HANGZHOU (CHINA) - Se o amigo não passou as últimas três décadas num abrigo nuclear, certamente sabe quem é Pikachu. E não estamos falando do Yago, mas do bichinho amarelo, que parece um coelho e solta raios.
Pikachu há décadas é o rosto de Pokémon, um dos produtos mais lucrativos da Nintendo, capaz de ofuscar a realeza de Super Mario. Mas por que falar de Pokémon logo agora, em abril de 2026?
Simples! Porque Pokémon nunca sai de moda. Seja no Brasil, na Europa, nos Estados Unidos ou na China. Inclusive, na terra dos pandas há incontáveis lojas dedicadas aos monstrinhos que vendem pelúcias, cartas e até açucareiros em forma de pokébolas (se é que se grafa dessa forma).
Mas o que chama mais atenção é o frenesi que essas criaturinhas de mentirinha causam. Na cobertura do Salão de Pequim, rodamos muito na China e ainda iremos perambular bastante por aqui nos próximos dias. E por onde quer que você vá, tem uma loja oficial Pokémon.
Em uma das várias galerias de Hangzhou, no Sul da China, uma loja da franquia era disputada por visitantes nativos e estrangeiros. Mesas para jogar cartas (que têm uma lógica mais complexa que o Super Trunfo de minha geração) permitem posicionar corretamente as cartinhas. Cada uma representa uma criatura.

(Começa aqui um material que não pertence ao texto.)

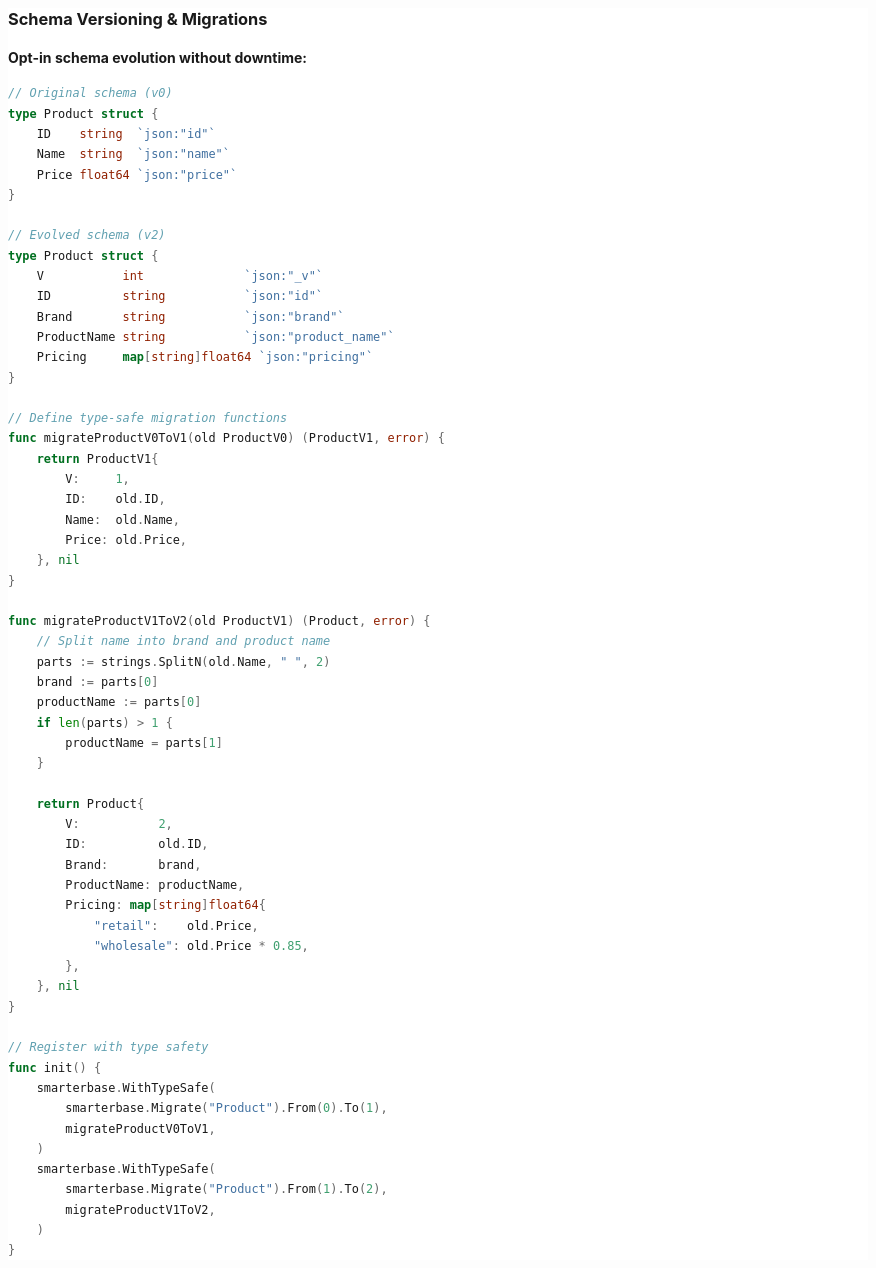 ### Schema Versioning & Migrations

**Opt-in schema evolution without downtime:**

```go
// Original schema (v0)
type Product struct {
    ID    string  `json:"id"`
    Name  string  `json:"name"`
    Price float64 `json:"price"`
}

// Evolved schema (v2)
type Product struct {
    V           int              `json:"_v"`
    ID          string           `json:"id"`
    Brand       string           `json:"brand"`
    ProductName string           `json:"product_name"`
    Pricing     map[string]float64 `json:"pricing"`
}

// Define type-safe migration functions
func migrateProductV0ToV1(old ProductV0) (ProductV1, error) {
    return ProductV1{
        V:     1,
        ID:    old.ID,
        Name:  old.Name,
        Price: old.Price,
    }, nil
}

func migrateProductV1ToV2(old ProductV1) (Product, error) {
    // Split name into brand and product name
    parts := strings.SplitN(old.Name, " ", 2)
    brand := parts[0]
    productName := parts[0]
    if len(parts) > 1 {
        productName = parts[1]
    }

    return Product{
        V:           2,
        ID:          old.ID,
        Brand:       brand,
        ProductName: productName,
        Pricing: map[string]float64{
            "retail":    old.Price,
            "wholesale": old.Price * 0.85,
        },
    }, nil
}

// Register with type safety
func init() {
    smarterbase.WithTypeSafe(
        smarterbase.Migrate("Product").From(0).To(1),
        migrateProductV0ToV1,
    )
    smarterbase.WithTypeSafe(
        smarterbase.Migrate("Product").From(1).To(2),
        migrateProductV1ToV2,
    )
}

```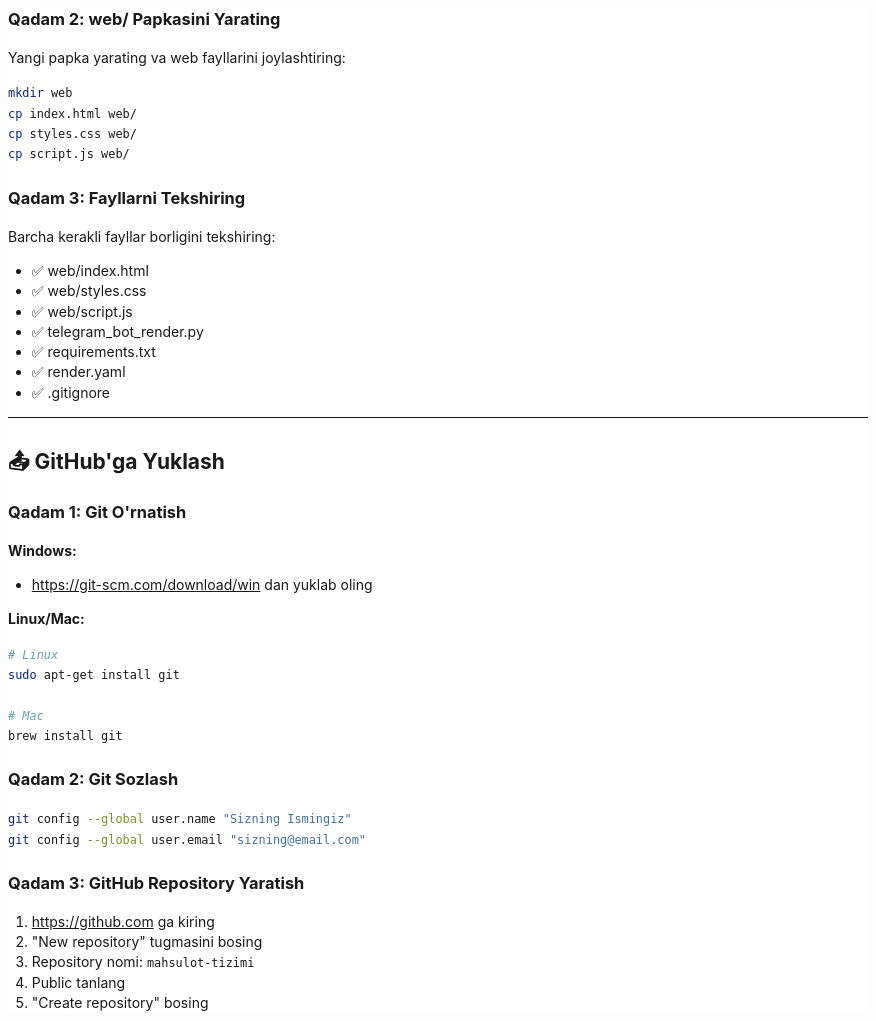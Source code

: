 ### Qadam 2: web/ Papkasini Yarating

Yangi papka yarating va web fayllarini joylashtiring:

```bash
mkdir web
cp index.html web/
cp styles.css web/
cp script.js web/
```

### Qadam 3: Fayllarni Tekshiring

Barcha kerakli fayllar borligini tekshiring:
- ✅ web/index.html
- ✅ web/styles.css
- ✅ web/script.js
- ✅ telegram_bot_render.py
- ✅ requirements.txt
- ✅ render.yaml
- ✅ .gitignore

---

## 📤 GitHub'ga Yuklash

### Qadam 1: Git O'rnatish

**Windows:**
- https://git-scm.com/download/win dan yuklab oling

**Linux/Mac:**
```bash
# Linux
sudo apt-get install git

# Mac
brew install git
```

### Qadam 2: Git Sozlash

```bash
git config --global user.name "Sizning Ismingiz"
git config --global user.email "sizning@email.com"
```

### Qadam 3: GitHub Repository Yaratish

1. https://github.com ga kiring
2. "New repository" tugmasini bosing
3. Repository nomi: `mahsulot-tizimi`
4. Public tanlang
5. "Create repository" bosing
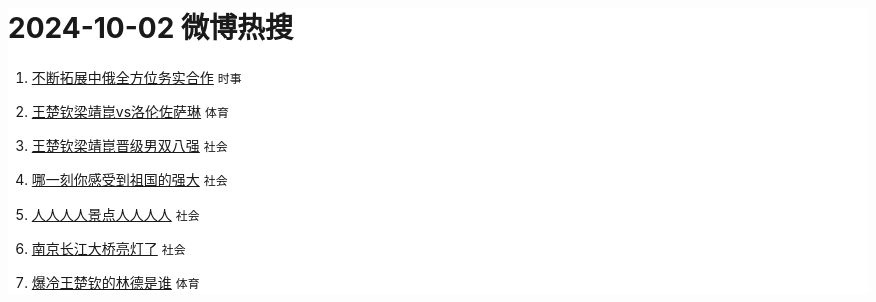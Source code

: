 # 2024-10-02 微博热搜 
1. [不断拓展中俄全方位务实合作](https://m.weibo.cn/search?containerid=100103type%3D1%26t%3D10%26q%3D%23%E4%B8%8D%E6%96%AD%E6%8B%93%E5%B1%95%E4%B8%AD%E4%BF%84%E5%85%A8%E6%96%B9%E4%BD%8D%E5%8A%A1%E5%AE%9E%E5%90%88%E4%BD%9C%23&stream_entry_id=51&isnewpage=1&extparam=seat%3D1%26q%3D%2523%25E4%25B8%258D%25E6%2596%25AD%25E6%258B%2593%25E5%25B1%2595%25E4%25B8%25AD%25E4%25BF%2584%25E5%2585%25A8%25E6%2596%25B9%25E4%25BD%258D%25E5%258A%25A1%25E5%25AE%259E%25E5%2590%2588%25E4%25BD%259C%2523%26dgr%3D0%26cate%3D10103%26pos%3D0%26filter_type%3Drealtimehot%26stream_entry_id%3D51%26c_type%3D51%26display_time%3D1727867441%26pre_seqid%3D172786744185101176878107) `时事` 

2. [王楚钦梁靖崑vs洛伦佐萨琳](https://m.weibo.cn/search?containerid=100103type%3D1%26t%3D10%26q%3D%23%E7%8E%8B%E6%A5%9A%E9%92%A6%E6%A2%81%E9%9D%96%E5%B4%91vs%E6%B4%9B%E4%BC%A6%E4%BD%90%E8%90%A8%E7%90%B3%23&stream_entry_id=31&isnewpage=1&extparam=seat%3D1%26lcate%3D5001%26pos%3D0%26filter_type%3Drealtimehot%26c_type%3D31%26q%3D%2523%25E7%258E%258B%25E6%25A5%259A%25E9%2592%25A6%25E6%25A2%2581%25E9%259D%2596%25E5%25B4%2591vs%25E6%25B4%259B%25E4%25BC%25A6%25E4%25BD%2590%25E8%2590%25A8%25E7%2590%25B3%2523%26dgr%3D0%26cate%3D5001%26flag%3D1%26band_rank%3D1%26stream_entry_id%3D31%26realpos%3D1%26display_time%3D1727867441%26pre_seqid%3D172786744185101176878107) `体育` 

3. [王楚钦梁靖崑晋级男双八强](https://m.weibo.cn/search?containerid=100103type%3D1%26t%3D10%26q%3D%23%E7%8E%8B%E6%A5%9A%E9%92%A6%E6%A2%81%E9%9D%96%E5%B4%91%E6%99%8B%E7%BA%A7%E7%94%B7%E5%8F%8C%E5%85%AB%E5%BC%BA%23&stream_entry_id=31&isnewpage=1&extparam=seat%3D1%26lcate%3D5001%26pos%3D1%26filter_type%3Drealtimehot%26c_type%3D31%26q%3D%2523%25E7%258E%258B%25E6%25A5%259A%25E9%2592%25A6%25E6%25A2%2581%25E9%259D%2596%25E5%25B4%2591%25E6%2599%258B%25E7%25BA%25A7%25E7%2594%25B7%25E5%258F%258C%25E5%2585%25AB%25E5%25BC%25BA%2523%26dgr%3D0%26cate%3D5001%26flag%3D1%26band_rank%3D2%26stream_entry_id%3D31%26realpos%3D2%26display_time%3D1727867441%26pre_seqid%3D172786744185101176878107) `社会` 

4. [哪一刻你感受到祖国的强大](https://m.weibo.cn/search?containerid=100103type%3D1%26t%3D10%26q%3D%23%E5%93%AA%E4%B8%80%E5%88%BB%E4%BD%A0%E6%84%9F%E5%8F%97%E5%88%B0%E7%A5%96%E5%9B%BD%E7%9A%84%E5%BC%BA%E5%A4%A7%23&stream_entry_id=31&isnewpage=1&extparam=seat%3D1%26lcate%3D5001%26pos%3D2%26filter_type%3Drealtimehot%26c_type%3D31%26q%3D%2523%25E5%2593%25AA%25E4%25B8%2580%25E5%2588%25BB%25E4%25BD%25A0%25E6%2584%259F%25E5%258F%2597%25E5%2588%25B0%25E7%25A5%2596%25E5%259B%25BD%25E7%259A%2584%25E5%25BC%25BA%25E5%25A4%25A7%2523%26dgr%3D0%26cate%3D5001%26flag%3D0%26band_rank%3D3%26stream_entry_id%3D31%26realpos%3D3%26display_time%3D1727867441%26pre_seqid%3D172786744185101176878107) `社会` 

5. [人人人人景点人人人人](https://m.weibo.cn/search?containerid=100103type%3D1%26t%3D10%26q%3D%23%E4%BA%BA%E4%BA%BA%E4%BA%BA%E4%BA%BA%E6%99%AF%E7%82%B9%E4%BA%BA%E4%BA%BA%E4%BA%BA%E4%BA%BA%23&stream_entry_id=31&isnewpage=1&extparam=seat%3D1%26lcate%3D5001%26pos%3D3%26filter_type%3Drealtimehot%26c_type%3D31%26q%3D%2523%25E4%25BA%25BA%25E4%25BA%25BA%25E4%25BA%25BA%25E4%25BA%25BA%25E6%2599%25AF%25E7%2582%25B9%25E4%25BA%25BA%25E4%25BA%25BA%25E4%25BA%25BA%25E4%25BA%25BA%2523%26dgr%3D0%26cate%3D5001%26flag%3D2%26band_rank%3D4%26stream_entry_id%3D31%26realpos%3D4%26display_time%3D1727867441%26pre_seqid%3D172786744185101176878107) `社会` 

6. [南京长江大桥亮灯了](https://m.weibo.cn/search?containerid=100103type%3D1%26t%3D10%26q%3D%23%E5%8D%97%E4%BA%AC%E9%95%BF%E6%B1%9F%E5%A4%A7%E6%A1%A5%E4%BA%AE%E7%81%AF%E4%BA%86%23&stream_entry_id=31&isnewpage=1&extparam=seat%3D1%26lcate%3D5001%26pos%3D4%26filter_type%3Drealtimehot%26c_type%3D31%26q%3D%2523%25E5%258D%2597%25E4%25BA%25AC%25E9%2595%25BF%25E6%25B1%259F%25E5%25A4%25A7%25E6%25A1%25A5%25E4%25BA%25AE%25E7%2581%25AF%25E4%25BA%2586%2523%26dgr%3D0%26cate%3D5001%26flag%3D1%26band_rank%3D5%26stream_entry_id%3D31%26realpos%3D5%26display_time%3D1727867441%26pre_seqid%3D172786744185101176878107) `社会` 

7. [爆冷王楚钦的林德是谁](https://m.weibo.cn/search?containerid=100103type%3D1%26t%3D10%26q%3D%23%E7%88%86%E5%86%B7%E7%8E%8B%E6%A5%9A%E9%92%A6%E7%9A%84%E6%9E%97%E5%BE%B7%E6%98%AF%E8%B0%81%23&stream_entry_id=31&isnewpage=1&extparam=seat%3D1%26lcate%3D5001%26pos%3D5%26filter_type%3Drealtimehot%26c_type%3D31%26q%3D%2523%25E7%2588%2586%25E5%2586%25B7%25E7%258E%258B%25E6%25A5%259A%25E9%2592%25A6%25E7%259A%2584%25E6%259E%2597%25E5%25BE%25B7%25E6%2598%25AF%25E8%25B0%2581%2523%26dgr%3D0%26cate%3D5001%26flag%3D0%26band_rank%3D6%26stream_entry_id%3D31%26realpos%3D6%26display_time%3D1727867441%26pre_seqid%3D172786744185101176878107) `体育`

Até então, tinha plena convicção de que Pokémon era uma febre infantil, como catapora. Vi meus primos mais novos e meu filho se encantarem por eles. Mas não imaginaria que meus colegas de 30, 40 e até 50 anos também se derretem pelos bichinhos. Conhecem nomes, evoluções, era e outras segmentações.
Comprei um deles, de forma aleatória, para meu filho. Para todos que mostrei, quase fui execrado, porque o bicho não era “digno” de coleção. Um ratinho, com cara de malvado, que se chama Ratatá.
É uma cultura que movimenta milhões de dólares e tem uma legião de séquitos fieis, como meu filho e meus colegas de meia idade.
Mas onde tudo isso começou? Muita gente acredita que Pokémon nasceu de uma série de desenhos animados que fez sucesso a partir dos anos 1990, mas na verdade, o primeiro produto foi um jogo para Game Boy, lançado em 19xx.
A Nintendo criou o desenho para ajudar a divulgar o game. No joguinho, a lógica é participar de duelos, em que o jogador deve lutar com seus monstrinhos e combinar golpes e movimentos de defesa.
É uma lógica parecida com a dos jogos de RPG de turnos, como Final Fantasy e Phantasy Star. A diferença é que o jogador não precisa se envolver numa história sem fim.
E o desenho foi o que ajudou a massificar a franquia. A molecada assistiu na TV, começou a colecionar cartas e demais quinquilharias. E claro, descobriram que poderiam ser treinadores se tivessem um Nintendo.
Hoje, há títulos modernos para Switch e Switch 2, cheios de efeitos e com uma narrativa cinematográfica. Mas muitos jogadores da “velha guarda” e jovens ainda se amarram nos games antigos. Claro que quase ninguém tem um Game Boy de primeira geração na mochila (e muito menos um estoque de pilhas AAA), inclusive meus companheiros de viagem pela China.
Mas todos jogam Pokémon nos celulares, por meio de emulação, inclusive no iPhone. E mesmo que a Nintendo mova milhões de dólares todos os anos para coibir a prática (que é ilegal se o jogador não tiver uma cópia do jogo), o joguinho baixado mantém vivo a relação com a franquia.
Pelo menos quatro colegas, que jogam Pokémon no celular, foram na loja oficial e gastaram pequenas fortunas com bichinhos, cartas e toda sorte de produtos licenciados. E mais, todos eles gastaram muito mais com consoles como Switch e as caríssimas cópias (originais) dos jogos atuais, assim como assinaturas de conteúdos antigos em sua plataforma.
Quem sou eu para dizer se a Big N está certa ou errada em sua batalha contra a emulação. Mas uma coisa é certa: assim como o desenho, o joguinho no celular ainda mantém o desejo de consumo latente. É uma febre que não passa.